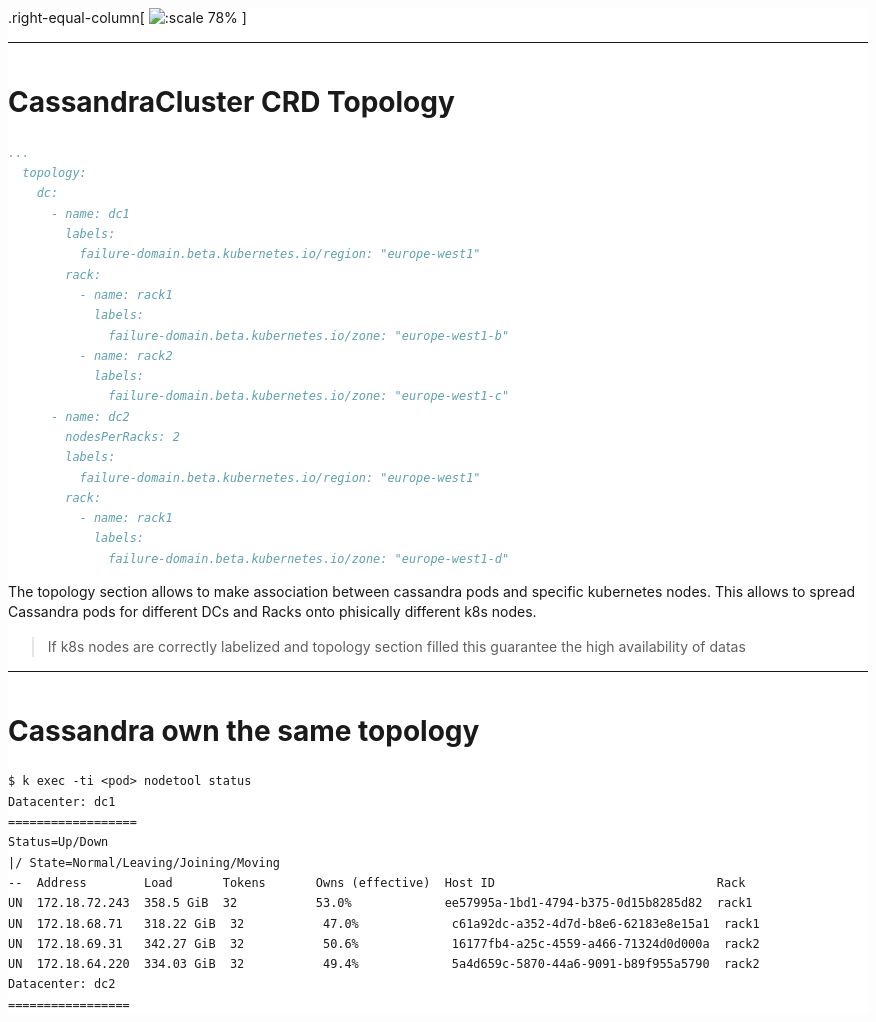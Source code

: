 
.right-equal-column[
![:scale 78%]({{local}}/cassandra-sts-uml.png)
]

---

# CassandraCluster CRD Topology

```yaml
...
  topology:
    dc:
      - name: dc1
        labels:
          failure-domain.beta.kubernetes.io/region: "europe-west1"        
        rack:
          - name: rack1
            labels:
              failure-domain.beta.kubernetes.io/zone: "europe-west1-b"
          - name: rack2
            labels:
              failure-domain.beta.kubernetes.io/zone: "europe-west1-c"
      - name: dc2
        nodesPerRacks: 2
        labels:
          failure-domain.beta.kubernetes.io/region: "europe-west1"
        rack:
          - name: rack1
            labels:
              failure-domain.beta.kubernetes.io/zone: "europe-west1-d"
```

The topology section allows to make association between cassandra pods and specific kubernetes nodes.
This allows to spread Cassandra pods for different DCs and Racks onto phisically different k8s nodes.

> If k8s nodes are correctly labelized and topology section filled this guarantee the high availability of datas


---

# Cassandra own the same topology

```console
$ k exec -ti <pod> nodetool status
Datacenter: dc1
==================
Status=Up/Down
|/ State=Normal/Leaving/Joining/Moving
--  Address        Load       Tokens       Owns (effective)  Host ID                               Rack
UN  172.18.72.243  358.5 GiB  32           53.0%             ee57995a-1bd1-4794-b375-0d15b8285d82  rack1
UN  172.18.68.71   318.22 GiB  32           47.0%             c61a92dc-a352-4d7d-b8e6-62183e8e15a1  rack1
UN  172.18.69.31   342.27 GiB  32           50.6%             16177fb4-a25c-4559-a466-71324d0d000a  rack2
UN  172.18.64.220  334.03 GiB  32           49.4%             5a4d659c-5870-44a6-9091-b89f955a5790  rack2
Datacenter: dc2
=================
```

> [Description of the task]:
Tally the lines above containing "region". Number only.

> [Reply to the task]:
2